-------- Input data --------
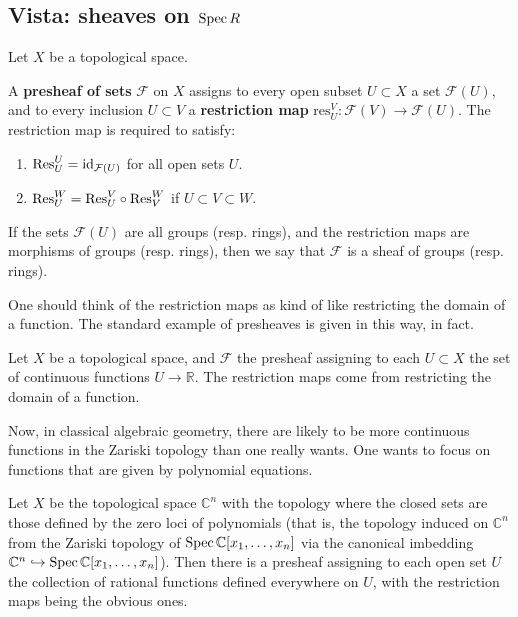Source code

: \subsection{Vista: sheaves on $\operatorname{Spec} R$}

Let $X$ be a topological space. 
\begin{definition} 
A \textbf{presheaf of sets} $\mathcal{F}$ on $X$ assigns to every open subset
$U \subset X$ a set $\mathcal{F} (U)$, and to every inclusion $U \subset V$ a
\textbf{restriction map}
$\mathrm{res}^V_U : \mathcal{F}(V) \to \mathcal{F}(U)$. The restriction map is
required to satisfy:
\begin{enumerate}
\item $\mathrm{Res}^U_U = \operatorname{id}_{\mathcal{F}(U)} $ for all open sets $U$.
\item $\mathrm{Res}^W_U = \mathrm{Res}^V_U \circ \mathrm{Res}^W_V $ if $U \subset V \subset W$.
\end{enumerate}

If the sets $\mathcal{F}(U)$ are all groups (resp. rings), and the restriction
maps are morphisms of groups (resp. rings), then we say that $\mathcal{F}$ is a
sheaf of groups (resp. rings).
\end{definition} 


One should think of the restriction maps as kind of like restricting the
domain of a function.
The standard example of presheaves is given in this way, in fact.
\begin{example} 
Let $X$ be a topological space, and $\mathcal{F}$ the presheaf assigning to
each $U \subset X$ the set of continuous functions $U \to \mathbb{R}$. The
restriction maps come from restricting the domain of a function.
\end{example} 

Now, in classical algebraic geometry, there are likely to be more
continuous functions in the Zariski topology than one really wants. One wants
to focus on functions that are given by polynomial equations.

\begin{example} 
Let $X$ be the topological space $\mathbb{C}^n$ with the topology where the
closed sets are those defined by the zero loci of polynomials (that is, the
topology induced on $\mathbb{C}^n$ from the Zariski topology of $\operatorname{Spec}
\mathbb{C}[x_1, \dots, x_n]$ via the canonical imbedding $\mathbb{C}^n
\hookrightarrow \operatorname{Spec} \mathbb{C}[x_1, \dots, x_n]$). Then there is a presheaf
assigning to each open set $U$ the collection of rational functions defined
everywhere on $U$, with the  restriction maps being the obvious ones.
\end{example}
--------
__Instructions for the task__
Going through the records, say how many lines hold the string "dots". Only the number should be given.

__Output for this exercise__
2